Just received my porlex hand grinder. It's a nifty bit of kit. Took no time at all to come from coffee hit. My beans are in the post from hasbean. Hopefully the beans will arrive tomorrow and ill tell you exactly how easy it is to grind the little buggers.

Will report back..........


----------



## Toucan (Aug 16, 2012)

I use a porlex, mainly for clever dripper but it has been employed for espresso.

It's good for both. Takes about 45 seconds to do 20g for the dripper, maybe 3 minutes for the espresso machine.

For the convenience of it, I'm happy. My preciso gives better results throughout the spectrum, but I can't take that around the world with me.

If you want espresso but are worried about space, look at the MyPressi Twist. I've not tried one yet but I'm tempted to give it a go.


----------



## Dazzler83 (Oct 10, 2012)

i think i have made my mind up to invest in a Pharos hand grinder, is it possible to purchase in the UK or must it be ordered via the OE site?

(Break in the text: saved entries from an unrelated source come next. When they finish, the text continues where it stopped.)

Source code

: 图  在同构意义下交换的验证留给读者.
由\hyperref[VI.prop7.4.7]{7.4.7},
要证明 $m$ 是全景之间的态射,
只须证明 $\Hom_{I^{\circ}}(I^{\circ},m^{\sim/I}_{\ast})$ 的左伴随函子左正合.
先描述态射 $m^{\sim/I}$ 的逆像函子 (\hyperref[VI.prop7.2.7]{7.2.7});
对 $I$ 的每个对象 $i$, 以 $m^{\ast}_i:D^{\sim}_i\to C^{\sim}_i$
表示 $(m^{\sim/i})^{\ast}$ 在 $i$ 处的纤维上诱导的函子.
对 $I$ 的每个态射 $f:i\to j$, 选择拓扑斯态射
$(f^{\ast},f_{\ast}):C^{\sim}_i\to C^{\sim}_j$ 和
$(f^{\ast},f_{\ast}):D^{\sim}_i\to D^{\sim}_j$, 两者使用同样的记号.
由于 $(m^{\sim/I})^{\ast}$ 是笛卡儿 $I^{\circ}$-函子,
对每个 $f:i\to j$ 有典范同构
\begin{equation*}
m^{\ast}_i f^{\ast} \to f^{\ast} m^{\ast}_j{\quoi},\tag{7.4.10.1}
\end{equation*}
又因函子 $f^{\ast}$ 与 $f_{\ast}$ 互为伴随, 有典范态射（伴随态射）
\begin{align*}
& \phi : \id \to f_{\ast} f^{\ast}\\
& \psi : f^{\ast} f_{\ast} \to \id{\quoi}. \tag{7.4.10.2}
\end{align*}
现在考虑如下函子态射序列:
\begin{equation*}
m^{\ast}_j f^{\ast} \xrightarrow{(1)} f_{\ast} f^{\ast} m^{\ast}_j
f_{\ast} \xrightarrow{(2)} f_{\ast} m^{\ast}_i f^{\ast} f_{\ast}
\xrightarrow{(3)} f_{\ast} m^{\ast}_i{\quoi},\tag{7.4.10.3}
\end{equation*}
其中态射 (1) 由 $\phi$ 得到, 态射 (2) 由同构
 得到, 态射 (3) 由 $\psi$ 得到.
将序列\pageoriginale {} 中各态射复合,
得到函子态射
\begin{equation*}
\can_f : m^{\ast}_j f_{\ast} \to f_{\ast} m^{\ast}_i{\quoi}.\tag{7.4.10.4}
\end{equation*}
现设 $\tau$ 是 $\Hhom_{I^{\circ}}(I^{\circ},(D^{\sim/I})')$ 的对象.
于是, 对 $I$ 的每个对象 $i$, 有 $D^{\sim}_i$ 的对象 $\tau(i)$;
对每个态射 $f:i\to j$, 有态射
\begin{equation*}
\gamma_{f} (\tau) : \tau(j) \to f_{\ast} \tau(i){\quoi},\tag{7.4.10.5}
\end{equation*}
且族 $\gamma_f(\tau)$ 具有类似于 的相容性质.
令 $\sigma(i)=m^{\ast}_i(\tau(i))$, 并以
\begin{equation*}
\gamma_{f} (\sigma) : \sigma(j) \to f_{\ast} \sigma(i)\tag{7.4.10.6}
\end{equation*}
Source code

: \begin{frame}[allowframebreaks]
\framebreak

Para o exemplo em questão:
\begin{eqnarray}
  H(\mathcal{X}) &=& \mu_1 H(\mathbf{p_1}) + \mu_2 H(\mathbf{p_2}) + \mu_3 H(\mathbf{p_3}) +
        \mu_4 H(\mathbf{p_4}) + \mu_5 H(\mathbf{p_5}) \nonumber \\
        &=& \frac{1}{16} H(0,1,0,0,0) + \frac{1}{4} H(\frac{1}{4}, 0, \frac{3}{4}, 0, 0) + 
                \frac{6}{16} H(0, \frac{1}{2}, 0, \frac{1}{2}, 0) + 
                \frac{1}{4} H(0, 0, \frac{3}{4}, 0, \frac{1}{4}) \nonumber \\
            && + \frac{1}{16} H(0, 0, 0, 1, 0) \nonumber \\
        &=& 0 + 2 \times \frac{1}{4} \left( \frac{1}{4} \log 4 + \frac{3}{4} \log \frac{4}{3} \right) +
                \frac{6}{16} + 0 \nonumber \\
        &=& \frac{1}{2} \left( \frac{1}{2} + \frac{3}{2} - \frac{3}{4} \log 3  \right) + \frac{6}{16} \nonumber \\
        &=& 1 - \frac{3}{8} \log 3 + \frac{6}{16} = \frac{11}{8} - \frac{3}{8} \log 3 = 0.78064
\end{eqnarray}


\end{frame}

also i saw a Bodum Antigua grinder for £40 in a cash converters. is this worth the £40 or is it an inconsistant grinder better suited to the back of a cupboard rather than the counter top grinding coffee beans?


----------



## Dazzler83 (Oct 10, 2012)

bump re OE-Pharos (where to buy)


----------



## funinacup (Aug 30, 2010)

Only available from the states I believe!


----------



## Dazzler83 (Oct 10, 2012)

Thanks mike.


----------



## Dazzler83 (Oct 10, 2012)

02/01/2013 Update. Whilst saving to invest in an OE Pharos chrimbo came and the amazing miss Dazzler gave me a box which contained an OE Lido along side a porlex hand grinder from my Rents, coming from my Old german box grinder these two are fantastic, the Porlex is effortless to make and produces a very even grind this will be used at work for my lunch and morning Cuppa Joe. and teh Lido will be stored in the kitchen for use at home (NB the Lido grinds extreemly fast, has at least twice the griding capacity than the Box and a bit faster than the Porlex for fine and quite a bit quicker than the porlex for corse). the question now is what to do with the Pharos funds







)


----------



## Wando64 (Feb 28, 2011)

I use an Eureka Mignon and I can recommend it. It looks great, it is small-ish and fairly easy (relatively) to go from coarse to fine even though it is stepless.


----------



## origmarm (Mar 7, 2012)

I use a Mignon also and rate it highly. I used to have a Vario also. Both are significantly smaller than an MC2.


----------